I conjecture that there is no good algorithm for the traveling salesman problem. My reasons are the same as for any mathematical conjecture: (1) It is a legitimate mathematical possibility, and (2) I do not know.
Jack Edmonds, Optimum Branchings, J. Res. Natl. Bur. Stand. 71B, 233-240 (1967).
I have seen this quote many times (it appears in Papadimitriou and Arora and Barak) but I haven’t read the source till today. I highly recommend anything by Edmonds, he is awesome. If you want to read just one paper: check out Paths, Trees, and Flowers.

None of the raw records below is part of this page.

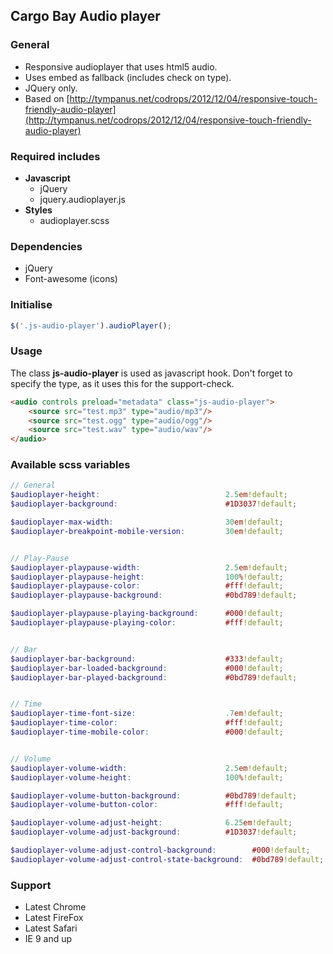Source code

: ## Cargo Bay Audio player

### General
- Responsive audioplayer that uses html5 audio.
- Uses embed as fallback (includes check on type).
- JQuery only.
- Based on [http://tympanus.net/codrops/2012/12/04/responsive-touch-friendly-audio-player](http://tympanus.net/codrops/2012/12/04/responsive-touch-friendly-audio-player)


### Required includes
- **Javascript**
	- jQuery
	- jquery.audioplayer.js
- **Styles**
	- audioplayer.scss


### Dependencies
- jQuery
- Font-awesome (icons)


### Initialise
```javascript
$('.js-audio-player').audioPlayer();
```

### Usage
The class **js-audio-player** is used as javascript hook.
Don't forget to specify the type, as it uses this for the support-check.

```html
<audio controls preload="metadata" class="js-audio-player">
	<source src="test.mp3" type="audio/mp3"/>
    <source src="test.ogg" type="audio/ogg"/>
    <source src="test.wav" type="audio/wav"/>
</audio>
```
### Available scss variables
```scss
// General
$audioplayer-height:                            2.5em!default;
$audioplayer-background:                        #1D3037!default;

$audioplayer-max-width:                         30em!default;
$audioplayer-breakpoint-mobile-version:         30em!default;


// Play-Pause
$audioplayer-playpause-width:                   2.5em!default;
$audioplayer-playpause-height:                  100%!default;
$audioplayer-playpause-color:                   #fff!default;
$audioplayer-playpause-background:              #0bd789!default;

$audioplayer-playpause-playing-background:      #000!default;
$audioplayer-playpause-playing-color:           #fff!default;


// Bar
$audioplayer-bar-background:                    #333!default;
$audioplayer-bar-loaded-background:             #000!default;
$audioplayer-bar-played-background:             #0bd789!default;


// Time
$audioplayer-time-font-size:                    .7em!default;
$audioplayer-time-color:                        #fff!default;
$audioplayer-time-mobile-color:                 #000!default;


// Volume
$audioplayer-volume-width:                      2.5em!default;
$audioplayer-volume-height:                     100%!default;

$audioplayer-volume-button-background:          #0bd789!default;
$audioplayer-volume-button-color:               #fff!default;

$audioplayer-volume-adjust-height:              6.25em!default;
$audioplayer-volume-adjust-background:          #1D3037!default;

$audioplayer-volume-adjust-control-background:        #000!default;
$audioplayer-volume-adjust-control-state-background:  #0bd789!default;
```


### Support

- Latest Chrome
- Latest FireFox
- Latest Safari
- IE 9 and up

If you are wondering, I still don’t believe that $\P = \NP \cap \coNP$. On the other hand, I wouldn’t be surprised if every combinatorial problem that is currently in $\NP \cap \coNP$—you could call this class $\EdmondsP$—turns out to be in $\P$. $\EdmondsP$, for instance, would include graph isomorphism, which I strongly believe is in $\P$. Also, if you are wondering, why this does not imply $\P = \NP \cap \coNP$—after all, if all combinatorial problems in $\NP$ are in $\P$, then $\P=\NP$—it is because we don’t believe that $\NP \cap \coNP$ has complete problems (Sipster constructed a relativized world where this holds.)
Added on May 11, 2019: I heard Jack Edmonds talk about this at the CookSymposium. I admire him a lot more now. On a side note, a debate between Edmonds and Sipser broke out at the conference about the progress towards proving $\P \neq \NP$; you can see it for yourself here (the debate starts at 10:00.) I used be in Sipster’s camp, but now I am squarely in Edmonds’s camp: the point of complexity theory is to inform real world decisions. It doesn’t matter whether $\P = \NP$ or not if we have an efficient (in the real world) algorithm for SAT.